# Task description:
Your task is to repeat the entries exactly from their first line through the line with "no lo merecemos.", and to stop there.

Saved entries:

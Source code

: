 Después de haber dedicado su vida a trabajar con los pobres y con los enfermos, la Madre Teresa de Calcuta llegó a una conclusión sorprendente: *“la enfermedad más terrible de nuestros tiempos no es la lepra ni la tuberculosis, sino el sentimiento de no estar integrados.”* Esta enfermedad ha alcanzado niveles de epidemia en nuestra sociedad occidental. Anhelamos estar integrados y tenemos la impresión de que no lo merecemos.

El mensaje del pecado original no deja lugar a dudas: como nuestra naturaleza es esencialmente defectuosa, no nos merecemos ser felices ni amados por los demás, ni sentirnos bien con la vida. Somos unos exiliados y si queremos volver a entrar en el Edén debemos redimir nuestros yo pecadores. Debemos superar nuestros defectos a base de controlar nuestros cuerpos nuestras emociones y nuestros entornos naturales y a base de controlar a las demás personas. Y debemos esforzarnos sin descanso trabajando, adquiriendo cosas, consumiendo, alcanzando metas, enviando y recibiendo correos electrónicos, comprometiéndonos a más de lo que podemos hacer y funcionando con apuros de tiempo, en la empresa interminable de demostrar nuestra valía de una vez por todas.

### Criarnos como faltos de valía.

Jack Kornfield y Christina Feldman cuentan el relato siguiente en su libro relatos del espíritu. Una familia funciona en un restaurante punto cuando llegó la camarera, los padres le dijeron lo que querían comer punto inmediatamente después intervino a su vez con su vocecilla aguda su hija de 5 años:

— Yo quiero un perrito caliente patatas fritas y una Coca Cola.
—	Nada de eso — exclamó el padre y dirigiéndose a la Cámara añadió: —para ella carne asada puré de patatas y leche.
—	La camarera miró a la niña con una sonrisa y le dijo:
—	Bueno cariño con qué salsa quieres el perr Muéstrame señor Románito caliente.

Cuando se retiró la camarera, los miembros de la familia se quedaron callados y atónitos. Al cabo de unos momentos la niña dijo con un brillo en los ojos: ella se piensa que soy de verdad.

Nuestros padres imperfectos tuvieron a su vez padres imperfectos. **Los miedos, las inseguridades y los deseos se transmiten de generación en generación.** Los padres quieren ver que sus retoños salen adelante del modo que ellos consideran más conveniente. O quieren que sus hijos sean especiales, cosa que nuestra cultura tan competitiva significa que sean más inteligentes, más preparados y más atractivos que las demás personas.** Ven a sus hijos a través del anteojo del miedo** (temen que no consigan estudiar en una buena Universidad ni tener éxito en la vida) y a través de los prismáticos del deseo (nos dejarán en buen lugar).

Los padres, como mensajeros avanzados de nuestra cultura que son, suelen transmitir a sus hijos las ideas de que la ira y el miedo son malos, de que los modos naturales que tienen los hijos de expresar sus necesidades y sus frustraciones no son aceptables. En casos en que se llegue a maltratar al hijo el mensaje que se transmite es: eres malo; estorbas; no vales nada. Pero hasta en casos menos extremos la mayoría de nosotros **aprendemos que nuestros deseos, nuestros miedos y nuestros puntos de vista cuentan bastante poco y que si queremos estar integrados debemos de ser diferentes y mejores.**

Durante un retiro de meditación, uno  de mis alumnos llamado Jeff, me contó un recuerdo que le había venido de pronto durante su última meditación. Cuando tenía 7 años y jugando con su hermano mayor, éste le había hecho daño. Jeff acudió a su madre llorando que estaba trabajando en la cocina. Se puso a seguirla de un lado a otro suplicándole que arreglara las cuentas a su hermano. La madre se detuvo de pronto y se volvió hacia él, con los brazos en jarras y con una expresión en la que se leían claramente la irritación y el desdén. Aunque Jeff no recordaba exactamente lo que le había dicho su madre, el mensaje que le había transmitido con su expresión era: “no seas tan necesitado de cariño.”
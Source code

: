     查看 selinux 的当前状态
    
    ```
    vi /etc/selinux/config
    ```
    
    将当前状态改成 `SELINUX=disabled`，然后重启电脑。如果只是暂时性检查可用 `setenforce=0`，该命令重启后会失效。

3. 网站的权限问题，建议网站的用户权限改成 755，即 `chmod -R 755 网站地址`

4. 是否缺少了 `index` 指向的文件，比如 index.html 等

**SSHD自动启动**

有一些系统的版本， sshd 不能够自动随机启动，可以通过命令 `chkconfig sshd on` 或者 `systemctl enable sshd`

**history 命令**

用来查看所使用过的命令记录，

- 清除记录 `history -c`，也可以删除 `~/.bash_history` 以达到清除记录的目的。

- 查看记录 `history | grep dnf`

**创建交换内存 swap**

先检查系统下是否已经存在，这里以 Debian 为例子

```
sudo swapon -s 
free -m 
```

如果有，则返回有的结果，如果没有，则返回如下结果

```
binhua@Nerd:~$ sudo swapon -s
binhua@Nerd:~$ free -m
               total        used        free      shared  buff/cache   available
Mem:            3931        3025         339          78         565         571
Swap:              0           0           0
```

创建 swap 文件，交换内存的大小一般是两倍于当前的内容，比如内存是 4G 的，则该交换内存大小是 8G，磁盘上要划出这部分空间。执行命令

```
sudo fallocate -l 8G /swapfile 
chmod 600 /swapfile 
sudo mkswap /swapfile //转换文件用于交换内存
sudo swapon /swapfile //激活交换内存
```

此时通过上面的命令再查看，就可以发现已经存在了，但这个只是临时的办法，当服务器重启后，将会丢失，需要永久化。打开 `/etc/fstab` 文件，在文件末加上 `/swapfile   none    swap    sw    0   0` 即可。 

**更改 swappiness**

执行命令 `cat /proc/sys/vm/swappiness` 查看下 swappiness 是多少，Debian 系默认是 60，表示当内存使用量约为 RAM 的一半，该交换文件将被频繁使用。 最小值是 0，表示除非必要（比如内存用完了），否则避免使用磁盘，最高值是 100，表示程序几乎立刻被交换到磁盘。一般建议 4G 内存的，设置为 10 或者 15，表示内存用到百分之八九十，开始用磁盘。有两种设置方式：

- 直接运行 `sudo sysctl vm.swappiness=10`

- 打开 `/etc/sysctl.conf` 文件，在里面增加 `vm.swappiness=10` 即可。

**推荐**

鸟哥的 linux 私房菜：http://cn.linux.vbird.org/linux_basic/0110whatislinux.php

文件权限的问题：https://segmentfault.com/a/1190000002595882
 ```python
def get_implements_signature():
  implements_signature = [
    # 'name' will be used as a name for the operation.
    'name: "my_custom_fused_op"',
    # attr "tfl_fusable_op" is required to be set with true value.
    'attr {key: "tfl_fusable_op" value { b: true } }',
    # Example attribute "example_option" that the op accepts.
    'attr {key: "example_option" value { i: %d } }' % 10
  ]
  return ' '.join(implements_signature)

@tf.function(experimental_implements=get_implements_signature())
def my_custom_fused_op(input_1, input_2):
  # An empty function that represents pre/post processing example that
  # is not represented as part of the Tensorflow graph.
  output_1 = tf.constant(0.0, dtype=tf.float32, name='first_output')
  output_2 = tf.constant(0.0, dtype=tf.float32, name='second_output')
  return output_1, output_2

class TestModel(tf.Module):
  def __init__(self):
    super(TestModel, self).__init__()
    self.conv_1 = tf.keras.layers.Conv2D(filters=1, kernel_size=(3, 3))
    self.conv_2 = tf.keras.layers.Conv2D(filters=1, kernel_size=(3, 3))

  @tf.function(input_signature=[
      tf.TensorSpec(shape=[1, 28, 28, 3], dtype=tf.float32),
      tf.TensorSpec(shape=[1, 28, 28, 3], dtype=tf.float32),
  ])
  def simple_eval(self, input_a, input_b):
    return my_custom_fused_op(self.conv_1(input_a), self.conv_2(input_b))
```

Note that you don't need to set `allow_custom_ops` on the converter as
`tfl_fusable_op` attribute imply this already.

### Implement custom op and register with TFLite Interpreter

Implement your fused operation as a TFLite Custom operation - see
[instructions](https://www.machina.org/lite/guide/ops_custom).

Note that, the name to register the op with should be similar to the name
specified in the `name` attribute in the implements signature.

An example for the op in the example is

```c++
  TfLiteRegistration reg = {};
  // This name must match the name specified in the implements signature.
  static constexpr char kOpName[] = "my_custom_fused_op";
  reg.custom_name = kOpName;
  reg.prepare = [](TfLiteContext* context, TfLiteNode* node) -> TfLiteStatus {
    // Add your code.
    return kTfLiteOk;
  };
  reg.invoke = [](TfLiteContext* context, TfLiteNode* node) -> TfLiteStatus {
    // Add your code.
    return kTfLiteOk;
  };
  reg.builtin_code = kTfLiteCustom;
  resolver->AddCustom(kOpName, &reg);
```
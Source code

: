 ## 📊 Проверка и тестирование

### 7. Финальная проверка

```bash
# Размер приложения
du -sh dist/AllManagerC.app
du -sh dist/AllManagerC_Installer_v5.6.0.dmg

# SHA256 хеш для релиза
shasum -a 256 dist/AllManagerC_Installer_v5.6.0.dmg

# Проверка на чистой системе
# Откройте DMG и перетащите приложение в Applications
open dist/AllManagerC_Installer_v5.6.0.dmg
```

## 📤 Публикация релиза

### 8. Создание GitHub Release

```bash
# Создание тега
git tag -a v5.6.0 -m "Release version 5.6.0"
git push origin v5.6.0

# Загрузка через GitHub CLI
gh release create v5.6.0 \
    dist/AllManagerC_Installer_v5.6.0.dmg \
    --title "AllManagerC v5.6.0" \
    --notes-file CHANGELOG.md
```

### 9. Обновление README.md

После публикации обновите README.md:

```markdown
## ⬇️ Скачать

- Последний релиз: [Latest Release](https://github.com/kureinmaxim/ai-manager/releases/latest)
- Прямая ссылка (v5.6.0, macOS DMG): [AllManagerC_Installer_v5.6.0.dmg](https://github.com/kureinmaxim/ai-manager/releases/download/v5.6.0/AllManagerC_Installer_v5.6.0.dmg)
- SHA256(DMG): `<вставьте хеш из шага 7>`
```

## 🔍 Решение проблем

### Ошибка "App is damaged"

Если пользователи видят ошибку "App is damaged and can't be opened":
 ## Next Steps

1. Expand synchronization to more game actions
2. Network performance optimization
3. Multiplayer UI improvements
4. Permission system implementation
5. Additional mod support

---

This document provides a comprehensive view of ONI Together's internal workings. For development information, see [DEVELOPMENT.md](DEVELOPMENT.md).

# Completed exercise:
Source code

: Después de haber dedicado su vida a trabajar con los pobres y con los enfermos, la Madre Teresa de Calcuta llegó a una conclusión sorprendente: *“la enfermedad más terrible de nuestros tiempos no es la lepra ni la tuberculosis, sino el sentimiento de no estar integrados.”* Esta enfermedad ha alcanzado niveles de epidemia en nuestra sociedad occidental. Anhelamos estar integrados y tenemos la impresión de que no lo merecemos.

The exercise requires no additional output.